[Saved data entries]
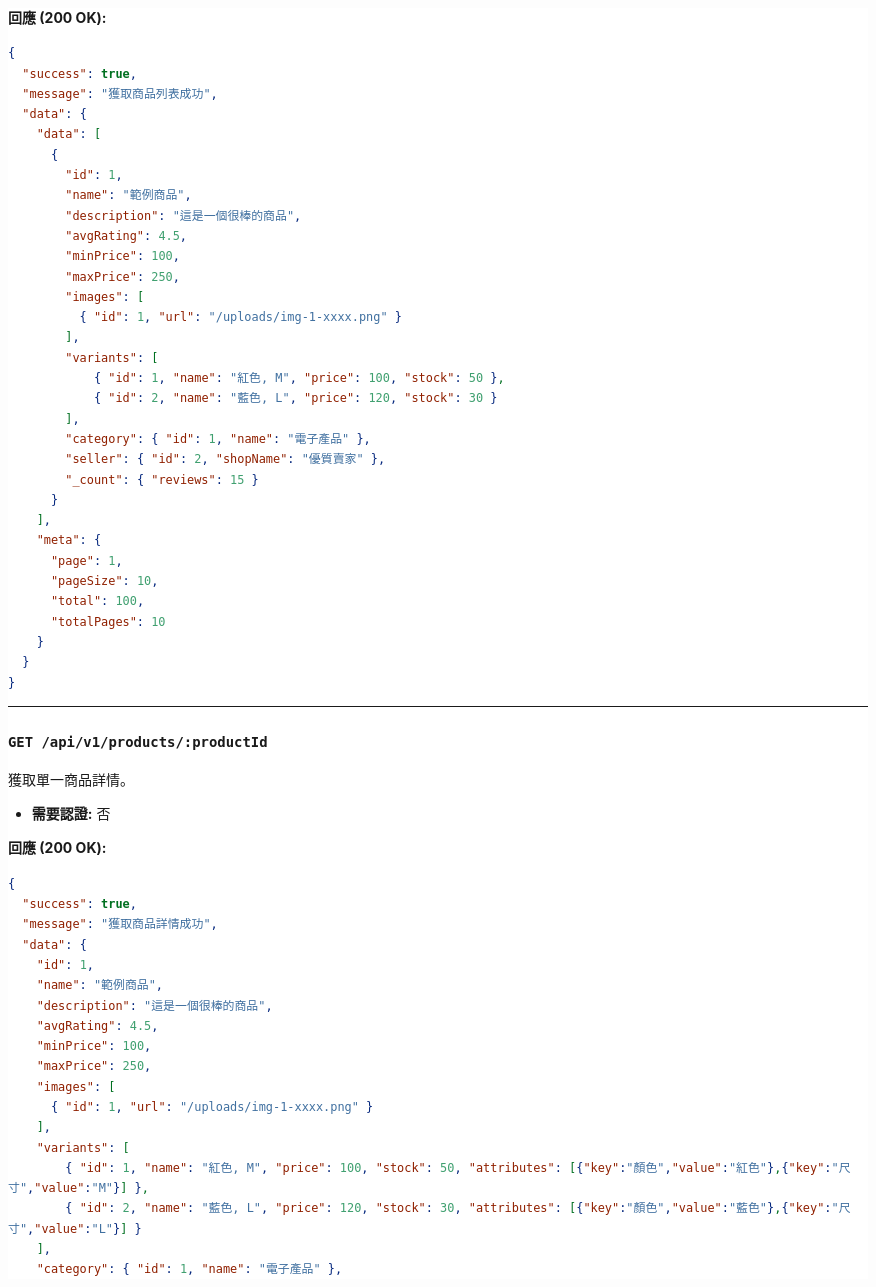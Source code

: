 **回應 (200 OK):**
```json
{
  "success": true,
  "message": "獲取商品列表成功",
  "data": {
    "data": [
      {
        "id": 1,
        "name": "範例商品",
        "description": "這是一個很棒的商品",
        "avgRating": 4.5,
        "minPrice": 100,
        "maxPrice": 250,
        "images": [
          { "id": 1, "url": "/uploads/img-1-xxxx.png" }
        ],
        "variants": [
            { "id": 1, "name": "紅色, M", "price": 100, "stock": 50 },
            { "id": 2, "name": "藍色, L", "price": 120, "stock": 30 }
        ],
        "category": { "id": 1, "name": "電子產品" },
        "seller": { "id": 2, "shopName": "優質賣家" },
        "_count": { "reviews": 15 }
      }
    ],
    "meta": {
      "page": 1,
      "pageSize": 10,
      "total": 100,
      "totalPages": 10
    }
  }
}
```

---

### `GET /api/v1/products/:productId`
獲取單一商品詳情。

- **需要認證:** 否

**回應 (200 OK):**
```json
{
  "success": true,
  "message": "獲取商品詳情成功",
  "data": {
    "id": 1,
    "name": "範例商品",
    "description": "這是一個很棒的商品",
    "avgRating": 4.5,
    "minPrice": 100,
    "maxPrice": 250,
    "images": [
      { "id": 1, "url": "/uploads/img-1-xxxx.png" }
    ],
    "variants": [
        { "id": 1, "name": "紅色, M", "price": 100, "stock": 50, "attributes": [{"key":"顏色","value":"紅色"},{"key":"尺寸","value":"M"}] },
        { "id": 2, "name": "藍色, L", "price": 120, "stock": 30, "attributes": [{"key":"顏色","value":"藍色"},{"key":"尺寸","value":"L"}] }
    ],
    "category": { "id": 1, "name": "電子產品" },
```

- THE TASK
Give back the records exactly, minus any pictures.

- SOLUTION FOR THIS PROBLEM
Source code

: **回應 (200 OK):**
```json
{
  "success": true,
  "message": "獲取商品列表成功",
  "data": {
    "data": [
      {
        "id": 1,
        "name": "範例商品",
        "description": "這是一個很棒的商品",
        "avgRating": 4.5,
        "minPrice": 100,
        "maxPrice": 250,
        "images": [
          { "id": 1, "url": "/uploads/img-1-xxxx.png" }
        ],
        "variants": [
            { "id": 1, "name": "紅色, M", "price": 100, "stock": 50 },
            { "id": 2, "name": "藍色, L", "price": 120, "stock": 30 }
        ],
        "category": { "id": 1, "name": "電子產品" },
        "seller": { "id": 2, "shopName": "優質賣家" },
        "_count": { "reviews": 15 }
      }
    ],
    "meta": {
      "page": 1,
      "pageSize": 10,
      "total": 100,
      "totalPages": 10
    }
  }
}
```

---

### `GET /api/v1/products/:productId`
獲取單一商品詳情。

- **需要認證:** 否

**回應 (200 OK):**
```json
{
  "success": true,
  "message": "獲取商品詳情成功",
  "data": {
    "id": 1,
    "name": "範例商品",
    "description": "這是一個很棒的商品",
    "avgRating": 4.5,
    "minPrice": 100,
    "maxPrice": 250,
    "images": [
      { "id": 1, "url": "/uploads/img-1-xxxx.png" }
    ],
    "variants": [
        { "id": 1, "name": "紅色, M", "price": 100, "stock": 50, "attributes": [{"key":"顏色","value":"紅色"},{"key":"尺寸","value":"M"}] },
        { "id": 2, "name": "藍色, L", "price": 120, "stock": 30, "attributes": [{"key":"顏色","value":"藍色"},{"key":"尺寸","value":"L"}] }
    ],
    "category": { "id": 1, "name": "電子產品" },
```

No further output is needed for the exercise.